==== Exercise inputs ====
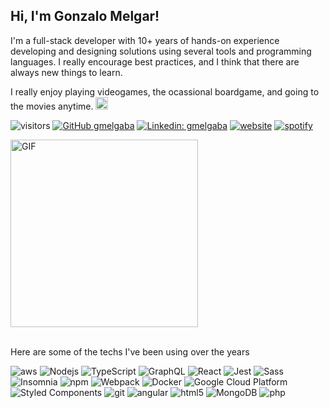 <h2> Hi, I'm Gonzalo Melgar!</h2>
<!--
<p>Computer Engineer from <a href="http://www.unb.br">Fing UdelaR</a>
</br>Software Engineer/Team Leader at <a href="https://www.tarmac.io">tarmac</a> <img src="https://gmelgaba.github.io/assets/images/experience/tarmac.jpg" width="20">
</p> -->


<p>
I'm a full-stack developer with 10+ years of hands-on experience developing and designing solutions using several tools and programming languages. I really encourage best practices, and I think that there are always new things to learn.

I really enjoy playing videogames, the ocassional boardgame, and going to the movies anytime.
<img src="https://c.tenor.com/Mzp8XE3LrugAAAAC/sonic.gif" width="20">
</p>

![visitors](https://visitor-badge.laobi.icu/badge?page_id=gmelgaba)
[![GitHub gmelgaba](https://img.shields.io/github/followers/gmelgaba?label=follow&style=social)](https://github.com/gmelgaba)
[![Linkedin: gmelgaba](https://img.shields.io/badge/-gmelgaba-blue?style=flat-square&logo=Linkedin&logoColor=white&link=https://www.linkedin.com/in/gmelgaba/)](https://www.linkedin.com/in/gmelgaba/)
[![website](https://img.shields.io/badge/Website-46a2f1.svg?&style=flat-square&logo=Google-Chrome&logoColor=white&link=https://anmolsingh.me/)](https://gmelgaba.github.io/)
[![spotify](https://img.shields.io/badge/Spotify-1ED760?&style=flat-square&logo=spotify&logoColor=white&link=https://open.spotify.com/user/0ny35jaa9ga0azi1smsg5h15s?si=8f9d3b9d79854f14)](https://open.spotify.com/user/0ny35jaa9ga0azi1smsg5h15s?si=8f9d3b9d79854f14)



<img alt="GIF" src="https://github.com/abhisheknaiidu/abhisheknaiidu/blob/master/code.gif?raw=true" width="300"/>


<br/>Here are some of the techs I've been using over the years<br/>
<p>
  <img alt="aws" src="https://img.shields.io/badge/aws-232F3E?style=flat-square&logo=amazon-aws&logoColor=white" />
  <img alt="Nodejs" src="https://img.shields.io/badge/-Nodejs-43853d?style=flat-square&logo=Node.js&logoColor=white" />
  <img alt="TypeScript" src="https://img.shields.io/badge/-TypeScript-007ACC?style=flat-square&logo=typescript&logoColor=white" />
  <img alt="GraphQL" src="https://img.shields.io/badge/-GraphQL-E10098?style=flat-square&logo=graphql&logoColor=white" />
  <img alt="React" src="https://img.shields.io/badge/-React-45b8d8?style=flat-square&logo=react&logoColor=white" />
  <img alt="Jest" src="https://img.shields.io/badge/Jest-323330?style=flat-square&logo=Jest&logoColor=white" />
  <img alt="Sass" src="https://img.shields.io/badge/-Sass-CC6699?style=flat-square&logo=sass&logoColor=white" />
  <img alt="Insomnia" src="https://img.shields.io/badge/-Insomnia-5849BE?style=flat-square&logo=insomnia&logoColor=white" />
  <img alt="npm" src="https://img.shields.io/badge/-npm-CB3837?style=flat-square&logo=npm&logoColor=white" />
  <img alt="Webpack" src="https://img.shields.io/badge/-Webpack-8DD6F9?style=flat-square&logo=webpack&logoColor=white" />
  <img alt="Docker" src="https://img.shields.io/badge/-Docker-46a2f1?style=flat-square&logo=docker&logoColor=white" />
  <img alt="Google Cloud Platform" src="https://img.shields.io/badge/-Google_Cloud_Platform-1a73e8?style=flat-square&logo=google-cloud&logoColor=white" />
  <img alt="Styled Components" src="https://img.shields.io/badge/-Styled_Components-db7092?style=flat-square&logo=styled-components&logoColor=white" />
  <img alt="git" src="https://img.shields.io/badge/-Git-F05032?style=flat-square&logo=git&logoColor=white" />
  <img alt="angular" src="https://img.shields.io/badge/-Angular-DD0031?style=flat-square&logo=angular&logoColor=white" />
  <img alt="html5" src="https://img.shields.io/badge/-HTML5-E34F26?style=flat-square&logo=html5&logoColor=white" />
  <img alt="MongoDB" src="https://img.shields.io/badge/-MongoDB-13aa52?style=flat-square&logo=mongodb&logoColor=white" />
  <img alt="php" src="https://img.shields.io/badge/php-777BB4?style=flat-square&logo=php&logoColor=white" />


</p>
====
## The task
What this exercise asks for is every line of the data above with the word "Engineer".

## Response box
<p>Computer Engineer from <a href="http://www.unb.br">Fing UdelaR</a>
</br>Software Engineer/Team Leader at <a href="https://www.tarmac.io">tarmac</a> <img src="https://gmelgaba.github.io/assets/images/experience/tarmac.jpg" width="20">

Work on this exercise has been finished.